Ostatni Aiel z osłoniętą twarzą przeszedł przez bramę i Rand nakazał gestem pozostałym, by wyszli na zewnątrz, po czym sarn powędrował za nimi. Brama zamigotała i przestała istnieć, a on znalazł się w samym środku wielkiego pierścienia utworzonego przez czujne Panny. Aielowie biegli w dół zakręcającej ulicy — wytyczono ją zgodnie z linią wzgórza; wszystkie ulice Wewnętrznego Miasta dostosowywały się do ukształtowania terenu — znikając za kolejnymi zakrętami, pospiesznie szukając każdego, kto mógł podnieść alarm. Więcej ich wspinało się w górę zbocza, a niektórzy nawet jęli wdzierać się na mur, używając maleńkich wybrzuszeń i szczelin jako zaczepów dla palców rąk i nóg.

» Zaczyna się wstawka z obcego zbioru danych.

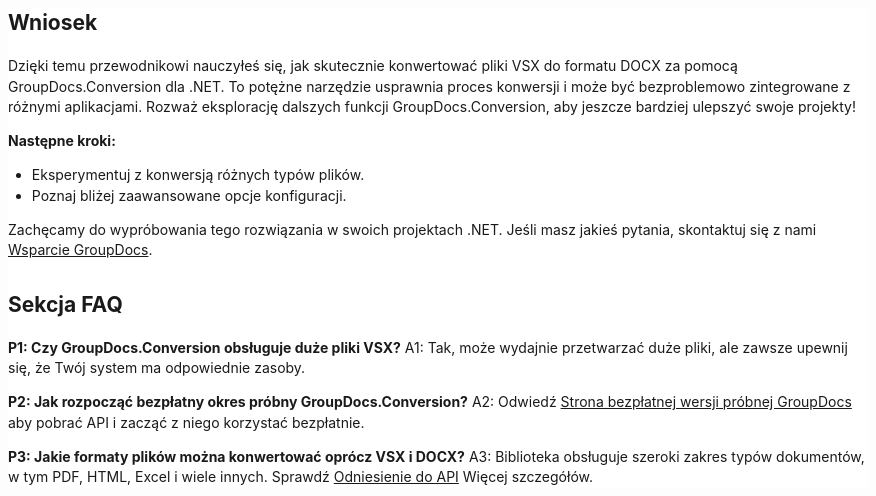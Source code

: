 ## Wniosek

Dzięki temu przewodnikowi nauczyłeś się, jak skutecznie konwertować pliki VSX do formatu DOCX za pomocą GroupDocs.Conversion dla .NET. To potężne narzędzie usprawnia proces konwersji i może być bezproblemowo zintegrowane z różnymi aplikacjami. Rozważ eksplorację dalszych funkcji GroupDocs.Conversion, aby jeszcze bardziej ulepszyć swoje projekty!

**Następne kroki:**
- Eksperymentuj z konwersją różnych typów plików.
- Poznaj bliżej zaawansowane opcje konfiguracji.

Zachęcamy do wypróbowania tego rozwiązania w swoich projektach .NET. Jeśli masz jakieś pytania, skontaktuj się z nami [Wsparcie GroupDocs](https://forum.groupdocs.com/c/conversion/10).

## Sekcja FAQ

**P1: Czy GroupDocs.Conversion obsługuje duże pliki VSX?**
A1: Tak, może wydajnie przetwarzać duże pliki, ale zawsze upewnij się, że Twój system ma odpowiednie zasoby.

**P2: Jak rozpocząć bezpłatny okres próbny GroupDocs.Conversion?**
A2: Odwiedź [Strona bezpłatnej wersji próbnej GroupDocs](https://releases.groupdocs.com/conversion/net/) aby pobrać API i zacząć z niego korzystać bezpłatnie.

**P3: Jakie formaty plików można konwertować oprócz VSX i DOCX?**
A3: Biblioteka obsługuje szeroki zakres typów dokumentów, w tym PDF, HTML, Excel i wiele innych. Sprawdź [Odniesienie do API](https://reference.groupdocs.com/conversion) Więcej szczegółów.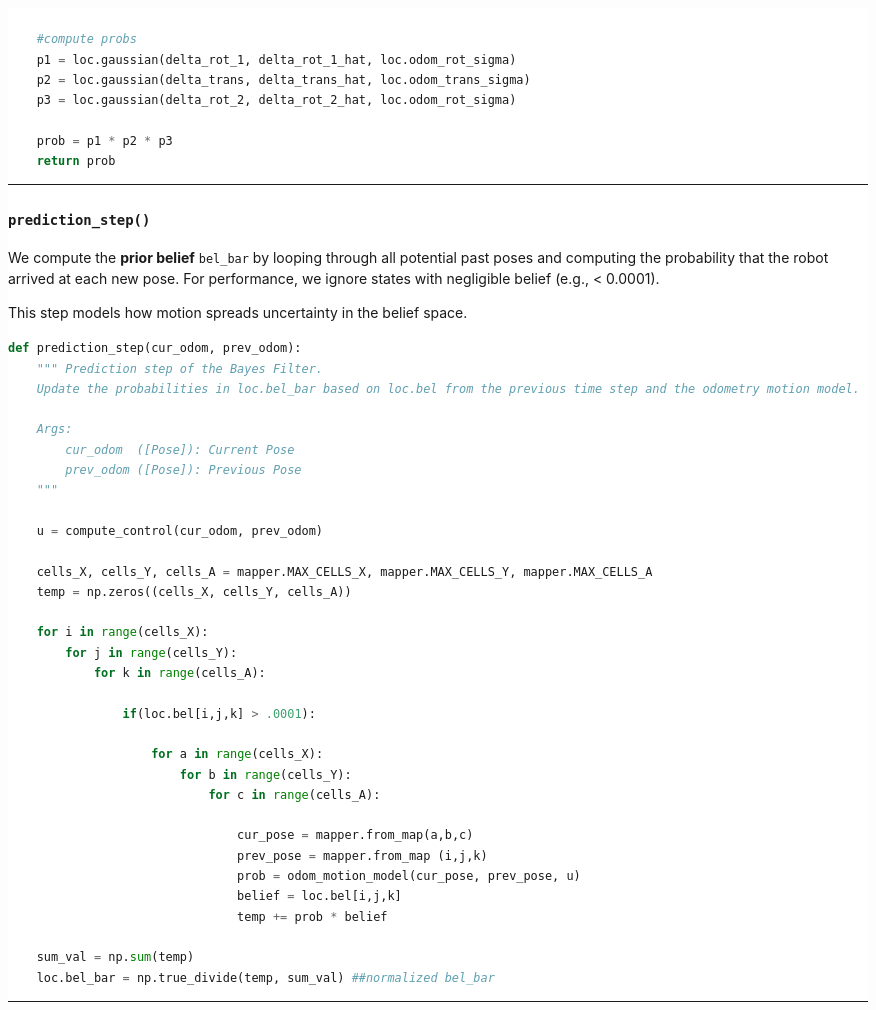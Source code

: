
 ```python

    #compute probs
    p1 = loc.gaussian(delta_rot_1, delta_rot_1_hat, loc.odom_rot_sigma)
    p2 = loc.gaussian(delta_trans, delta_trans_hat, loc.odom_trans_sigma)
    p3 = loc.gaussian(delta_rot_2, delta_rot_2_hat, loc.odom_rot_sigma)

    prob = p1 * p2 * p3
    return prob
```
---

### `prediction_step()`
We compute the **prior belief** `bel_bar` by looping through all potential past poses and computing the probability that the robot arrived at each new pose. For performance, we ignore states with negligible belief (e.g., < 0.0001).

This step models how motion spreads uncertainty in the belief space.
```python
def prediction_step(cur_odom, prev_odom):
    """ Prediction step of the Bayes Filter.
    Update the probabilities in loc.bel_bar based on loc.bel from the previous time step and the odometry motion model.

    Args:
        cur_odom  ([Pose]): Current Pose
        prev_odom ([Pose]): Previous Pose
    """

    u = compute_control(cur_odom, prev_odom)

    cells_X, cells_Y, cells_A = mapper.MAX_CELLS_X, mapper.MAX_CELLS_Y, mapper.MAX_CELLS_A
    temp = np.zeros((cells_X, cells_Y, cells_A))

    for i in range(cells_X):
        for j in range(cells_Y):
            for k in range(cells_A):
                
                if(loc.bel[i,j,k] > .0001):
                
                    for a in range(cells_X):
                        for b in range(cells_Y):
                            for c in range(cells_A):

                                cur_pose = mapper.from_map(a,b,c)
                                prev_pose = mapper.from_map (i,j,k)
                                prob = odom_motion_model(cur_pose, prev_pose, u)
                                belief = loc.bel[i,j,k]
                                temp += prob * belief

    sum_val = np.sum(temp)
    loc.bel_bar = np.true_divide(temp, sum_val) ##normalized bel_bar
```
---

Rand nagle wytrzeszczył oczy. Z jego lewej strony ulica zstępowała w dół i biegła po łuku, ginąc z pola widzenia, przy czym otwierała widok na pokryte dachówkami wieże. iskrzące się w porannym słońcu setkami zmiennych barw ponad dachami domostw aż po ogromny zespół parków Wewnętrznego Miasta, jego białe chodniki i posągi tworzące pospołu łeb lwa, jeśli się na nie spojrzało z tej perspektywy. Po jego prawej stronie ulica wznosiła się nieznacznie, po czym przechodziła w zakręt; nad dachami widać było kolejne wieże zwieńczone iglicami albo kopułami najrozmaitszych kształtów. Ulicę wypełniał tłum Aielów, rozbiegających się szybko ku bocznym uliczkom, które odchodziły spiralnie od pałacu. Aielowie, a poza nimi ani żywej duszy. Słońce stało dostatecznie wysoko, by ludzie wyszli już z domów i jęli się krzątać wokół swoich spraw, nawet w takiej bliskości pałacu.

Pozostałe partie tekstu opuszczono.